(E, F), (G, H): Weakly Continuous t from E to G, (t(A))° = t'-1(A°)
For Dual Pairs (E, F), (G, H), and a Weakly Continuous Linear Operator t from E to G, (t(A))° = t'-1(A°)
Proposition 1: Let $(E, F)$ and $(G, H)$ be dual pairs and let $t : E \to G$ be a linear operator.
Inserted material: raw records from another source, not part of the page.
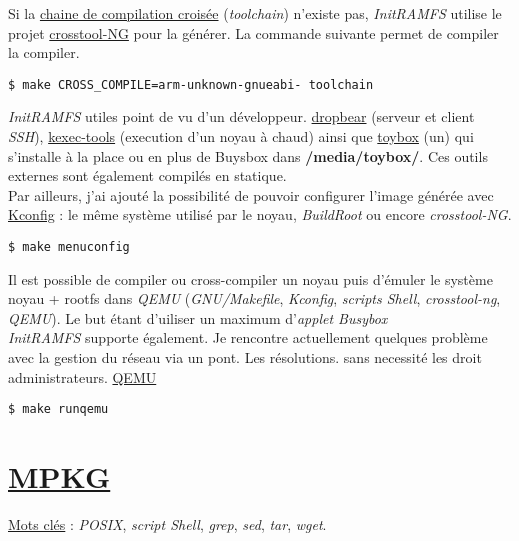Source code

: \documentclass[a4paper]{article}
\begin{document}
Si la \href{https://fr.wikipedia.org/wiki/Cha\%C3\%AEne_de_compilation}{chaine de compilation croisée} (\textit{toolchain}) n'existe pas, \textit{InitRAMFS} utilise le projet \href{http://crosstool-ng.org/}{crosstool-NG} pour la générer. La commande suivante permet de compiler la compiler.
\begin{verbatim}
$ make CROSS_COMPILE=arm-unknown-gnueabi- toolchain
\end{verbatim}

\textit{InitRAMFS} utiles point de vu d'un développeur.
\href{https://matt.ucc.asn.au/dropbear/dropbear.html}{dropbear} (serveur et client \textit{SSH}), \href{http://git.kernel.org/cgit/utils/kernel/kexec/kexec-tools.git/}{kexec-tools} (execution d'un noyau à chaud) ainsi que \href{http://landley.net/toybox/}{toybox} (un) qui s'installe à la place ou en plus de Buysbox dans \textbf{/media/toybox/}. Ces outils externes sont également compilés en statique.\\

Par ailleurs, j'ai ajouté la possibilité de pouvoir configurer l'image générée avec \href{http://ymorin.is-a-geek.org/projects/kconfig-frontends}{Kconfig} : le même système utilisé par le noyau, \textit{BuildRoot} ou encore \textit{crosstool-NG}.
\begin{verbatim}
$ make menuconfig
\end{verbatim}

Il est possible de compiler ou cross-compiler un noyau puis d'émuler le système noyau + rootfs dans \textit{QEMU} (\textit{GNU/Makefile}, \textit{Kconfig}, \textit{scripts Shell}, \textit{crosstool-ng}, \textit{QEMU}).
Le but étant d'uiliser un maximum d'\textit{applet Busybox}\\

\textit{InitRAMFS} supporte également. Je rencontre actuellement quelques problème avec la gestion du réseau via un pont. Les résolutions. sans necessité les droit administrateurs.
\href{http://wiki.qemu.org}{QEMU}
\begin{verbatim}
$ make runqemu
\end{verbatim}

\section{\href{https://github.com/gazoo74/mpkg/}{MPKG}}

\underline{Mots clés} : \textit{POSIX}, \textit{script Shell}, \textit{grep}, \textit{sed}, \textit{tar}, \textit{wget}.
\end{document}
If $A \subseteq E$ and $t$ is weakly continuous then $(t(A))^{\circ} = t'^{-1}(A^{\circ})$. |
- Proof: $(t(A))^{\circ}$ is the set of all points $w \in H$ such that:
\begin{align} \quad |\langle t(x), w \rangle| = |\langle x, t'(w) \rangle| \leq 1 \end{align}
- for all $x \in A$. Note that for each $w \in H$, since $t$ is weakly continuous, $t'(H) \subseteq F$ so that $t'(w) \in F$ and so that $|\langle x, t'(w) \rangle|$ is valid in the above expression.
- since $t : E \to G$ is weakly continuous, for each $w \in H$ there exists a $y_w \in F$ such that $y_w = t'(w)$ and then $|\langle x, y_w \rangle| \leq 1$ for all $x \in A$, so that $y_w \in A^{\circ}$.
- Hence $(t(A))^{\circ}$ is the set of all points $w \in H$ such that $w$ is the preimage under $t'$ of a point in $A^{\circ}$, that is:
\begin{align} \quad (t(A))^{\circ} = t'^{-1}(A^{\circ}) \quad \blacksquare \end{align}